Я зашагал по скользкому линолеуму у нас в коридоре, возле лестницы, и краем глаза заметил, как Тёмка у стенки стоял и на руки свои смотрел. Стоит, стоит, сожмёт кулаки изо всех сил, ещё сильней задрожит, и шея сразу ходуном начинает ходить. Потом опять ладошки расслабит, руки выпрямит и дальше стоит, уже меньше дрожит, но всё равно по лицу видно, что чуть ли не плачет.
— Тём? — тихо вырвалось у меня.
Я поставил две пустые кружки из сервиза на маленький комод в углу и подошёл к нему.
— Чего? — спросил он и натужно улыбнулся, опять хитро и не по-настоящему, глупые и бессмысленные доказательства того, что у него всё хорошо, мне предъявлял.
— Чего стоишь тут, в угол забился?
— Не хочу вам тут больше ничего разбить.
Я схватил его крепко за руки и сердито отрезал:
— Прекрати. Хватит, слышишь?
Он из моей хватки вырвался, пару шагов в сторону лестницы сделал и пробубнил:
— Да ну чего «хватит»-то, Вить, ну? Чего «хватит»? Как дурачки с тобой живём и как будто специально не замечаем. Я же… — он плечами пожал и слегка усмехнулся. — Я же не девка, Вить, чего со мной сюсюкаться, ну? Я не жирная баба, которой надо говорить «ты прекрасна, будь собой». Я же всё понимаю, я не обижаюсь, я же не глупенький.
Я заулыбался, глядя в его каштановые глазки:
— Ты-то, и не глупенький? Глупее только Ромка. Иди вон к нему, вместе будете с ним армейский паёк трескать. Если там ещё что-то осталось.
Тёмка ещё грустней вдруг скривился, в сторону куда-то задумчиво посмотрел и вдруг головой помотал.
— Прости, Вить, — сказал он. — Я что-то совсем опять. Перекрыло меня. От феназепама, наверно, он ещё долго будет выходить из организма. У тебя же праздник, ты домой из армии вернулся, к родным пришёл. А я тут стою ною. Господи, а, прости, пожалуйста.
Подошёл ко мне и обнял меня крепко-крепко, пальцами так аккуратно перебирал прямо по моему хребту, будто позвонки считал. Сам дрожал и меня заражал своей дрожью.
— Всё хорошо, — я в макушку его поцеловал и по спинке погладил. — Я не говорю тебе не замечать этого, я не говорю, что я сам этого не замечаю, что придуриваюсь, как будто этого нет. Нет, Тём, всё есть, мы не тупые, мы взрослые люди, всё видим и понимаем.
Я схватил его холодную ладошку и прошептал:
— Но чего уж поделать теперь, а? Жить ведь как-то надо. Нельзя же вот так вот постоянно…

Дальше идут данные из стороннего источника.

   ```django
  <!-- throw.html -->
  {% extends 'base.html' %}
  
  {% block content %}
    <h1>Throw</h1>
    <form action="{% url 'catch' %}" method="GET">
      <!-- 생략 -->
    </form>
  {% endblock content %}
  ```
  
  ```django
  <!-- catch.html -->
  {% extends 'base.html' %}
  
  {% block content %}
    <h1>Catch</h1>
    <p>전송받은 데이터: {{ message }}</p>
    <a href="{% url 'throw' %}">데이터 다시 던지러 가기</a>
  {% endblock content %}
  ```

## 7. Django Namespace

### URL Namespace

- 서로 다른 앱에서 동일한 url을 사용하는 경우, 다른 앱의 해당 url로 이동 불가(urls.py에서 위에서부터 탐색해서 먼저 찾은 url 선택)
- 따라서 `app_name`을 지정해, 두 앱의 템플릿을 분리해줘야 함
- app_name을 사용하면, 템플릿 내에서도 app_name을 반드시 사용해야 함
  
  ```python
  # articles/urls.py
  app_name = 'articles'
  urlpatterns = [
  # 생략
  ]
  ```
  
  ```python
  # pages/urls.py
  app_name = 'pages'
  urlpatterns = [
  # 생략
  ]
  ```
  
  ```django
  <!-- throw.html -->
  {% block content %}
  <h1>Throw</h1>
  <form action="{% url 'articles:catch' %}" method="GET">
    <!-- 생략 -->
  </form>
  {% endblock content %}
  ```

— Я и не хочу постоянно, — он перебил меня, моськой мне в футболку уткнулся и громко всхлипнул, совсем неразборчиво и едва ли понятно заговорил: — Вить, родной мой, прости. Я не хочу просто, чтобы ты опять меня бросил. Очень, очень боюсь, что опять меня бросишь. С ума схожу иногда, ты и сам видишь. Вон как схожу, посмотри на меня.
Ещё сильнее ко мне прижался, в брюхе моём утонул, и у солнечного сплетения вдруг теплом его слёз и слюней всё разлилось. Я немножко лицом скривился и улыбнулся, подумал, как долго всё это будет сохнуть, как буду Таньке с отцом врать, что весь обрызгался, когда мыл посуду.
— Всё, всё, тише, ну? — прошептал я и к себе его покрепче прижал. — Я понимаю, Тём. Давай только не здесь. Щас отец ещё выйдет, подумает, что я тебя обижаю. Сам потом ему будешь объясняться, понял?
— Мгм, — промычал он и наконец отлип от меня, моську свою вытер рукавом рубашки и громко шмыгнул. — Знаешь, мне сколько раз снилось, что ты опять в армию уходишь? Раз пять, наверно, снилось. Сначала всё как-то одно и то же снилось, прям слово в слово, как тогда у тебя в квартире, когда ты мне эту новость сообщил. А потом уже по-другому начало сниться, что ты как будто мне говоришь, что устал, что уходишь.
Я тихонько посмеялся:
— Как Ельцин прямо.
— Ну, Вить. — Тёмка опять шмыгнул и глаза вытер ладошкой. — Говорил, что устал, что уходишь и что специально от меня в армию убегаешь. И ещё говорил, что потом приедешь и уже всё, что больше с тобой не увидимся.